It’s about time! Cyril Scott remains one of the undiscovered treasures of the English musical renaissance, a composer of talent with a distinctive style, though as this admirable disc demonstrates, his range was not terribly wide. The music here sounds like a mixture of Debussy, Ravel, and Scriabin. In other words, it’s lush, impressionistic, often chromatic, but never as heavy as the Russian nor quite as supple as the two Frenchmen. An occasional modal tinge gives Scott a distinctly English cast, and there are probably more harp glissandos per minute in all three works than in the music of any other composer. For this reason I wouldn’t recommend taking it all in at a sitting: there is a certain sense of sameness despite the brilliant coloring and alluring textures.
Symphony No. 3 (1937) was dedicated to Beecham, who never performed it, and its scoring includes important parts for wind machine, organ, and wordless chorus (in the finale), making a sort of English Daphnis and Chloe meets The Poem of Ecstasy. The elusive approach to form, tonal fluidity, and dearth of clear-cut melodies makes the piece sound much longer than its 34 minutes. You never quite know where you are in it, but this hardly matters as virtually every moment is texturally ravishing. It’s like a box of really good chocolate truffles: it may be bad for you but you just can’t resist them even as the very thought of eating them all horrifies you.
Piano Concerto No. 2 is necessarily a bit bonier. It dates from 1958, two decades after the symphony, and in its three brief movements it bears scant resemblance to the First Piano Concerto, which enjoyed brief life on Lyrita and sadly has never made it to CD. Howard Shelley does an excellent job making the solo part sound meaningful and goal-oriented, and at 20 minutes the piece hardly has time to outstay its welcome. Indeed, the contrast between the richly textured accompaniments and the harmonic acerbity of much of the solo writing is quite compelling.

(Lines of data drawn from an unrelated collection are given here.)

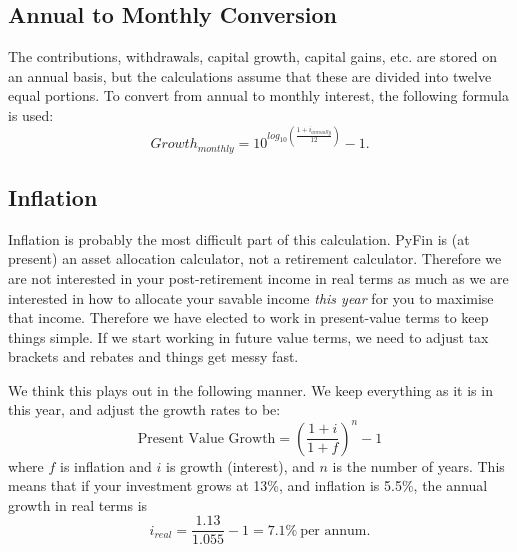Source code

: \documentclass[a4paper, justified]{tufte-handout}
\begin{document}
\subsection{Annual to Monthly Conversion}
The contributions, withdrawals, capital growth, capital gains, etc. are stored on an annual basis, but the calculations assume that these are divided into twelve equal portions. To convert from annual to monthly interest, the following formula is used:
\begin{equation}
Growth_{monthly} = 10^{log_{10}\left(\frac{1 +i_{annually}}{12}\right)} - 1.
\end{equation}

\subsection{Inflation}
Inflation is probably the most difficult part of this calculation. PyFin is (at present) an asset allocation calculator, not a retirement calculator. Therefore we are not interested in your post-retirement income in real terms as much as we are interested in how to allocate your savable income \textit{this year} for you to maximise that income. Therefore we have elected to work in present-value terms to keep things simple. If we start working in future value terms, we need to adjust tax brackets and rebates and things get messy fast.

We think this plays out in the following manner. We keep everything as it is in this year, and adjust the growth rates to be:
\begin{equation}
\textrm{Present Value Growth} = \left(\frac{1+i}{1+f}\right)^n - 1
\end{equation}
where $f$ is inflation and $i$ is growth (interest), and $n$ is the number of years. This means that if your investment grows at 13\%, and inflation is 5.5\%, the annual growth in real terms is 
\begin{equation}
i_{real} = \frac{1.13}{1.055} - 1=7.1\%~\textrm{per annum.}
\end{equation}
\end{document}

Neptune: Poem of the Sea (1935), which began life as “Disaster at Sea”, a tone poem describing the sinking of the Titanic, also brings back the wind machine and organ. Here, revised in a slightly less narrative form, it sounds just like the symphony, and if Scott had called the piece “Symphony in One Movement” we would be none the wiser for all that the formal aspects of the medium seem to have concerned him.
Chandos has generously given us nearly 80 minutes of music here, all admirably performed by Martyn Brabbins, who strikes me as very sympathetic both to the idiom and to the need never to let the music come to a sensuous standstill. In the last movement of the symphony, the work of the Huddersfield Choral Society does not sound quite as rhythmically sharp as it might be–but then the vocal writing must be terrifically awkward, and with such unfamiliar music we probably have no right to expect perfection. Certainly this comes close enough, with excellent sonics to boot. I hope that Chandos continues to mine what looks to be a particularly fruitful vein of unfamiliar music. It’s the kind of thing the label almost always does best.